**Work request:** Reproduce exactly the lines below from the one containing "#### Flink Master" through the one containing "#### Operator Chain", including both, and nothing else.

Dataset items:
■ ■ ■ ■

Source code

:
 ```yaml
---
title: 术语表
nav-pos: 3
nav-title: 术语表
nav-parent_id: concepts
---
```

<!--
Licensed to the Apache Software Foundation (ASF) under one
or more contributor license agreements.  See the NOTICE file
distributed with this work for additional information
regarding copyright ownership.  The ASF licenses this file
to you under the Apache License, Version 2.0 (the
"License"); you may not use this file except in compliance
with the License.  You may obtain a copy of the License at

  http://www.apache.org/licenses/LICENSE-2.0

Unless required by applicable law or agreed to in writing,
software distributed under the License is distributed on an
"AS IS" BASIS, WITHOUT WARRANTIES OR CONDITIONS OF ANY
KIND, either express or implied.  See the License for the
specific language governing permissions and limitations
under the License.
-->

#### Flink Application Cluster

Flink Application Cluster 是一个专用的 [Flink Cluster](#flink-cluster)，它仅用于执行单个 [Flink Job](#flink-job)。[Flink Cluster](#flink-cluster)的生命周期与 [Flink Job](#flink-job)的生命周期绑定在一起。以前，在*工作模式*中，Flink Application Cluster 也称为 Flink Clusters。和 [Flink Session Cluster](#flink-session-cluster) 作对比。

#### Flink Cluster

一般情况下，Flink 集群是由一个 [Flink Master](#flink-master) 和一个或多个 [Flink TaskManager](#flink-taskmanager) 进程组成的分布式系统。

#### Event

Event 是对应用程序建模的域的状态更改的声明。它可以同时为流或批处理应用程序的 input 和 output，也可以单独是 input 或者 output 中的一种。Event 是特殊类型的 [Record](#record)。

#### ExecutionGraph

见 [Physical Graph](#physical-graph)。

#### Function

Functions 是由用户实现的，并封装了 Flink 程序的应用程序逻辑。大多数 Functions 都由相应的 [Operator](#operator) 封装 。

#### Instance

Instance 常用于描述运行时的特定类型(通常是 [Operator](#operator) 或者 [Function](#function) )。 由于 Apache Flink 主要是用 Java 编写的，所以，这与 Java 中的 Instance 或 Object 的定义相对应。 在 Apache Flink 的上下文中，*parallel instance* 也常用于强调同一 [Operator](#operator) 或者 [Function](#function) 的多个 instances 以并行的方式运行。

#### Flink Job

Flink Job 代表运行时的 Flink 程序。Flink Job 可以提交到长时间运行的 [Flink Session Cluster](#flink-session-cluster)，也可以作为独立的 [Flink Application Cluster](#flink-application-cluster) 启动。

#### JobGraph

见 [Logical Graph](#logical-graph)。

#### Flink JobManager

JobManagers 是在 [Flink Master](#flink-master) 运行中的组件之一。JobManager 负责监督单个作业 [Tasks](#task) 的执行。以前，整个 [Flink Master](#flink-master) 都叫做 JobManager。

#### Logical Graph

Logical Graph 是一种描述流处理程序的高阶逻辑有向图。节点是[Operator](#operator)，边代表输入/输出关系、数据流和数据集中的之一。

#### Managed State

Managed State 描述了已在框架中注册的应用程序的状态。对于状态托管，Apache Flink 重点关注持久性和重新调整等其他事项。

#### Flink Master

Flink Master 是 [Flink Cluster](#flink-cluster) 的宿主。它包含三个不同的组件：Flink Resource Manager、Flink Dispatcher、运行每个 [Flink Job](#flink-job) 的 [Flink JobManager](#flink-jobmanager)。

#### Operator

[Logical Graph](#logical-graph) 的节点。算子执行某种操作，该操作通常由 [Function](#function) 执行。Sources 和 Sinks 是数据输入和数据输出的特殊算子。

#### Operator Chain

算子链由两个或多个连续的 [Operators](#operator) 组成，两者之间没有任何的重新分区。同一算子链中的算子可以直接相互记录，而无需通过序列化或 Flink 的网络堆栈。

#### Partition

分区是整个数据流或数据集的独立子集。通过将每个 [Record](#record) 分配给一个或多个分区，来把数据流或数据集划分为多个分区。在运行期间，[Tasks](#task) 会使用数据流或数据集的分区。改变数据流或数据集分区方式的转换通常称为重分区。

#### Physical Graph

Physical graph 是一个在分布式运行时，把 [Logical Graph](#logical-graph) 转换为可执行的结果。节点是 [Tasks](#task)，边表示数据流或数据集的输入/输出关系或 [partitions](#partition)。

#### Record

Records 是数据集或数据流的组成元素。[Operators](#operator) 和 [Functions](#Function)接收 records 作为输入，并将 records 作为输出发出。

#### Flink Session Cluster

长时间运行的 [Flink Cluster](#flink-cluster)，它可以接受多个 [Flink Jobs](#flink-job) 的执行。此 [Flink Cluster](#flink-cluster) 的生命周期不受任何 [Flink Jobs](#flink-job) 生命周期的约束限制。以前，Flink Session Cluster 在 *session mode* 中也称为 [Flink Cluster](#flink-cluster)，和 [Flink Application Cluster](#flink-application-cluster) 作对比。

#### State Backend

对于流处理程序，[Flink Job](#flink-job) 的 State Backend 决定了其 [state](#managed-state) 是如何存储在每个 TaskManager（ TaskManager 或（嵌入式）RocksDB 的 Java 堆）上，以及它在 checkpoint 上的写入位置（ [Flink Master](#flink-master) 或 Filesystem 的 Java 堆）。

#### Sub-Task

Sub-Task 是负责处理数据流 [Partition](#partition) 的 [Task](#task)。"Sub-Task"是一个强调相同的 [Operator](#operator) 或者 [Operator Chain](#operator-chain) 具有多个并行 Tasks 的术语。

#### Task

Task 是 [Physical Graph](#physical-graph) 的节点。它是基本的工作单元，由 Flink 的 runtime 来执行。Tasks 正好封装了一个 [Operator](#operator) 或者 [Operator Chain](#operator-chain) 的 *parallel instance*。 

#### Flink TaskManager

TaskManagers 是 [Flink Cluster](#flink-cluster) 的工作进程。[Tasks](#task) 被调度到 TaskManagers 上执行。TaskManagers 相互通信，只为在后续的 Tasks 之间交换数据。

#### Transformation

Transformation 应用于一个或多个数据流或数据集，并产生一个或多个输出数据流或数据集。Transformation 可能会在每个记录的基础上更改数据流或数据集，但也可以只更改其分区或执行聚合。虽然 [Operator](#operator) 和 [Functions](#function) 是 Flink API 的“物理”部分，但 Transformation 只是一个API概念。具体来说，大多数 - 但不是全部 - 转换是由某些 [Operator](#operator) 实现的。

■ ■ ■ ■

**Solution for this problem:**
#### Flink Master

Flink Master 是 [Flink Cluster](#flink-cluster) 的宿主。它包含三个不同的组件：Flink Resource Manager、Flink Dispatcher、运行每个 [Flink Job](#flink-job) 的 [Flink JobManager](#flink-jobmanager)。

#### Operator

[Logical Graph](#logical-graph) 的节点。算子执行某种操作，该操作通常由 [Function](#function) 执行。Sources 和 Sinks 是数据输入和数据输出的特殊算子。

#### Operator Chain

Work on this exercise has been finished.